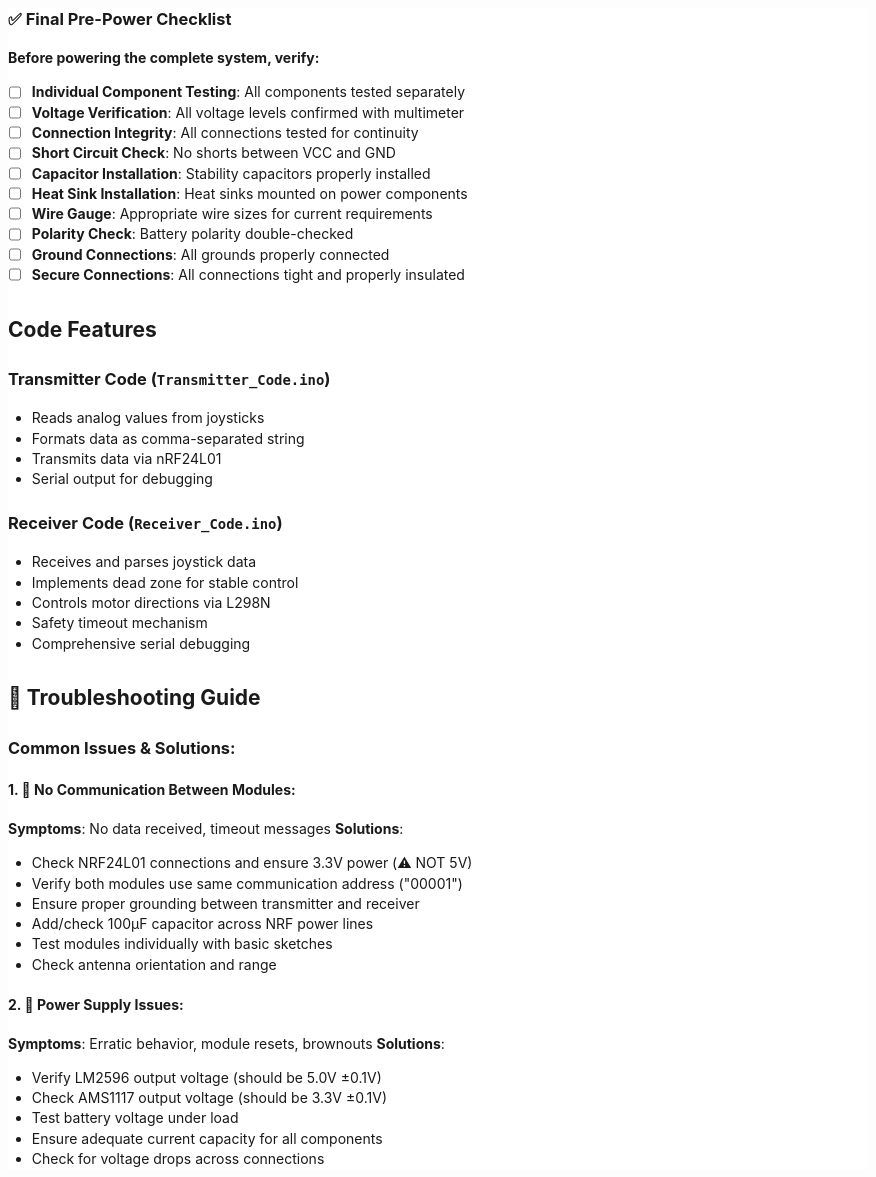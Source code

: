 ### ✅ Final Pre-Power Checklist

**Before powering the complete system, verify:**

- [ ] **Individual Component Testing**: All components tested separately
- [ ] **Voltage Verification**: All voltage levels confirmed with multimeter
- [ ] **Connection Integrity**: All connections tested for continuity
- [ ] **Short Circuit Check**: No shorts between VCC and GND
- [ ] **Capacitor Installation**: Stability capacitors properly installed
- [ ] **Heat Sink Installation**: Heat sinks mounted on power components
- [ ] **Wire Gauge**: Appropriate wire sizes for current requirements
- [ ] **Polarity Check**: Battery polarity double-checked
- [ ] **Ground Connections**: All grounds properly connected
- [ ] **Secure Connections**: All connections tight and properly insulated

## Code Features

### Transmitter Code (`Transmitter_Code.ino`)
- Reads analog values from joysticks
- Formats data as comma-separated string
- Transmits data via nRF24L01
- Serial output for debugging

### Receiver Code (`Receiver_Code.ino`)
- Receives and parses joystick data
- Implements dead zone for stable control
- Controls motor directions via L298N
- Safety timeout mechanism
- Comprehensive serial debugging

## 🚨 Troubleshooting Guide

### Common Issues & Solutions:

#### 1. **📡 No Communication Between Modules**:
**Symptoms**: No data received, timeout messages
**Solutions**:
- Check NRF24L01 connections and ensure 3.3V power (⚠️ NOT 5V)
- Verify both modules use same communication address ("00001")
- Ensure proper grounding between transmitter and receiver
- Add/check 100µF capacitor across NRF power lines
- Test modules individually with basic sketches
- Check antenna orientation and range

#### 2. **🔋 Power Supply Issues**:
**Symptoms**: Erratic behavior, module resets, brownouts
**Solutions**:
- Verify LM2596 output voltage (should be 5.0V ±0.1V)
- Check AMS1117 output voltage (should be 3.3V ±0.1V)
- Test battery voltage under load
- Ensure adequate current capacity for all components
- Check for voltage drops across connections
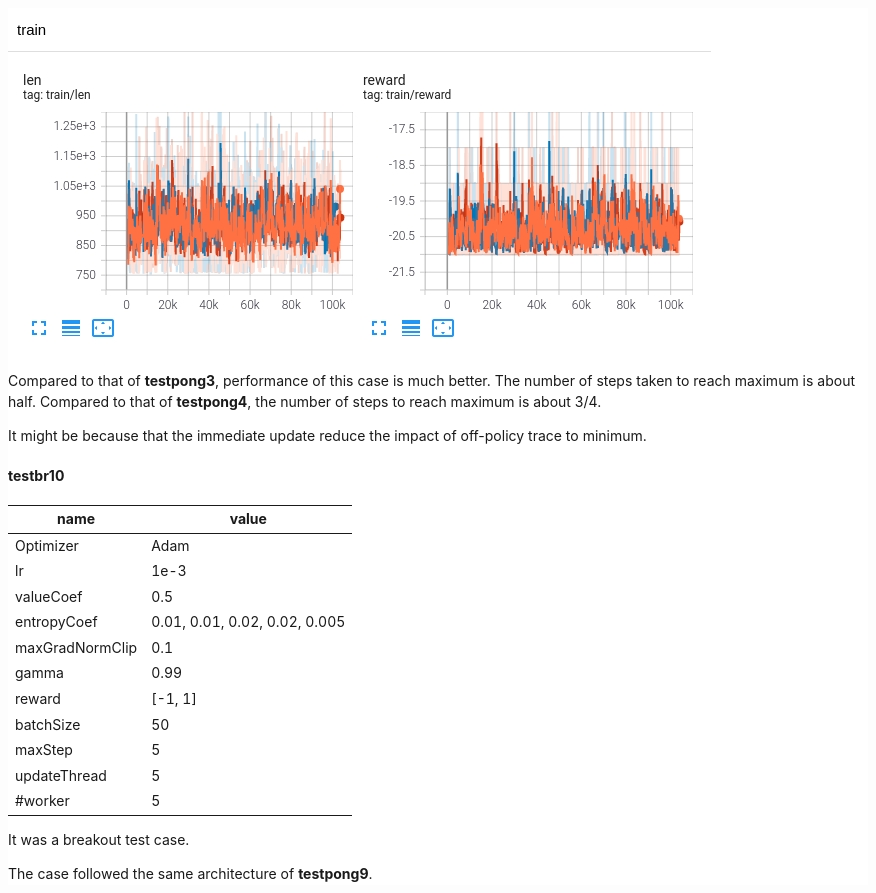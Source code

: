 ![a3cpong9_test](./images/a3cpong7_train.jpg)

Compared to that of __testpong3__, performance of this case is much better. 
The number of steps taken to reach maximum is about half.
Compared to that of __testpong4__, the number of steps to reach maximum is about 3/4.

It might be because that the immediate update reduce the impact of off-policy trace to minimum.

#### testbr10
|name|value|
|----|-----|
|Optimizer|Adam|
|lr|1e-3|
|valueCoef|0.5|
|entropyCoef|0.01, 0.01, 0.02, 0.02, 0.005|
|maxGradNormClip|0.1|
|gamma|0.99|
|reward|[-1, 1]|
|batchSize|50|
|maxStep|5|
|updateThread|5|
|#worker|5|

It was a breakout test case.

The case followed the same architecture of __testpong9__. 
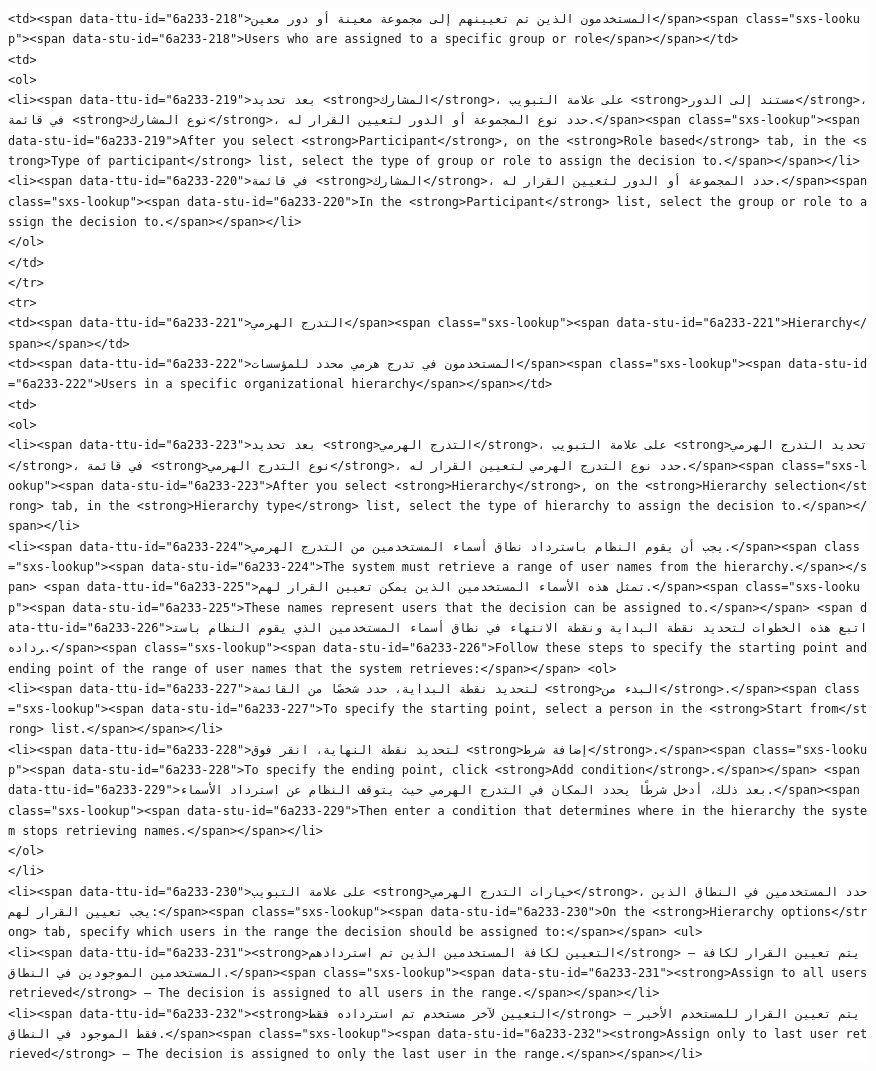     <td><span data-ttu-id="6a233-218">المستخدمون الذين تم تعيينهم إلى مجموعة معينة أو دور معين</span><span class="sxs-lookup"><span data-stu-id="6a233-218">Users who are assigned to a specific group or role</span></span></td>
    <td>
    <ol>
    <li><span data-ttu-id="6a233-219">بعد تحديد <strong>المشارك</strong>، على علامة التبويب <strong>مستند إلى الدور</strong>، في قائمة <strong>نوع المشارك</strong>، حدد نوع المجموعة أو الدور لتعيين القرار له.</span><span class="sxs-lookup"><span data-stu-id="6a233-219">After you select <strong>Participant</strong>, on the <strong>Role based</strong> tab, in the <strong>Type of participant</strong> list, select the type of group or role to assign the decision to.</span></span></li>
    <li><span data-ttu-id="6a233-220">في قائمة <strong>المشارك</strong>، حدد المجموعة أو الدور لتعيين القرار له.</span><span class="sxs-lookup"><span data-stu-id="6a233-220">In the <strong>Participant</strong> list, select the group or role to assign the decision to.</span></span></li>
    </ol>
    </td>
    </tr>
    <tr>
    <td><span data-ttu-id="6a233-221">التدرج الهرمي</span><span class="sxs-lookup"><span data-stu-id="6a233-221">Hierarchy</span></span></td>
    <td><span data-ttu-id="6a233-222">المستخدمون في تدرج هرمي محدد للمؤسسات</span><span class="sxs-lookup"><span data-stu-id="6a233-222">Users in a specific organizational hierarchy</span></span></td>
    <td>
    <ol>
    <li><span data-ttu-id="6a233-223">بعد تحديد <strong>التدرج الهرمي</strong>، على علامة التبويب <strong>تحديد التدرج الهرمي</strong>، في قائمة <strong>نوع التدرج الهرمي</strong>، حدد نوع التدرج الهرمي لتعيين القرار له.</span><span class="sxs-lookup"><span data-stu-id="6a233-223">After you select <strong>Hierarchy</strong>, on the <strong>Hierarchy selection</strong> tab, in the <strong>Hierarchy type</strong> list, select the type of hierarchy to assign the decision to.</span></span></li>
    <li><span data-ttu-id="6a233-224">يجب أن يقوم النظام باسترداد نطاق أسماء المستخدمين من التدرج الهرمي.</span><span class="sxs-lookup"><span data-stu-id="6a233-224">The system must retrieve a range of user names from the hierarchy.</span></span> <span data-ttu-id="6a233-225">تمثل هذه الأسماء المستخدمين الذين يمكن تعيين القرار لهم.</span><span class="sxs-lookup"><span data-stu-id="6a233-225">These names represent users that the decision can be assigned to.</span></span> <span data-ttu-id="6a233-226">اتبع هذه الخطوات لتحديد نقطة البداية ونقطة الانتهاء في نطاق أسماء المستخدمين الذي يقوم النظام باسترداده.</span><span class="sxs-lookup"><span data-stu-id="6a233-226">Follow these steps to specify the starting point and ending point of the range of user names that the system retrieves:</span></span> <ol>
    <li><span data-ttu-id="6a233-227">لتحديد نقطة البداية، حدد شخصًا من القائمة <strong>البدء من</strong>.</span><span class="sxs-lookup"><span data-stu-id="6a233-227">To specify the starting point, select a person in the <strong>Start from</strong> list.</span></span></li>
    <li><span data-ttu-id="6a233-228">لتحديد نقطة النهاية، انقر فوق <strong>إضافة شرط‬</strong>.</span><span class="sxs-lookup"><span data-stu-id="6a233-228">To specify the ending point, click <strong>Add condition</strong>.</span></span> <span data-ttu-id="6a233-229">بعد ذلك، أدخل شرطًا يحدد المكان في التدرج الهرمي حيث يتوقف النظام عن استرداد الأسماء.</span><span class="sxs-lookup"><span data-stu-id="6a233-229">Then enter a condition that determines where in the hierarchy the system stops retrieving names.</span></span></li>
    </ol>
    </li>
    <li><span data-ttu-id="6a233-230">على علامة التبويب <strong>خيارات التدرج الهرمي</strong>، حدد المستخدمين في النطاق الذين يجب تعيين القرار لهم:</span><span class="sxs-lookup"><span data-stu-id="6a233-230">On the <strong>Hierarchy options</strong> tab, specify which users in the range the decision should be assigned to:</span></span> <ul>
    <li><span data-ttu-id="6a233-231"><strong>التعيين لكافة المستخدمين الذين تم استردادهم‬</strong> – يتم تعيين القرار لكافة المستخدمين الموجودين في النطاق.</span><span class="sxs-lookup"><span data-stu-id="6a233-231"><strong>Assign to all users retrieved</strong> – The decision is assigned to all users in the range.</span></span></li>
    <li><span data-ttu-id="6a233-232"><strong>التعيين لآخر مستخدم تم استرداده فقط</strong> – يتم تعيين القرار للمستخدم الأخير فقط الموجود في النطاق.</span><span class="sxs-lookup"><span data-stu-id="6a233-232"><strong>Assign only to last user retrieved</strong> – The decision is assigned to only the last user in the range.</span></span></li>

::::::

WHAT IS NEEDED: Return every line of the records in which the word "tested" is found.

SOLUTION TO THE PROBLEM:
- [ ] **Individual Component Testing**: All components tested separately
- [ ] **Connection Integrity**: All connections tested for continuity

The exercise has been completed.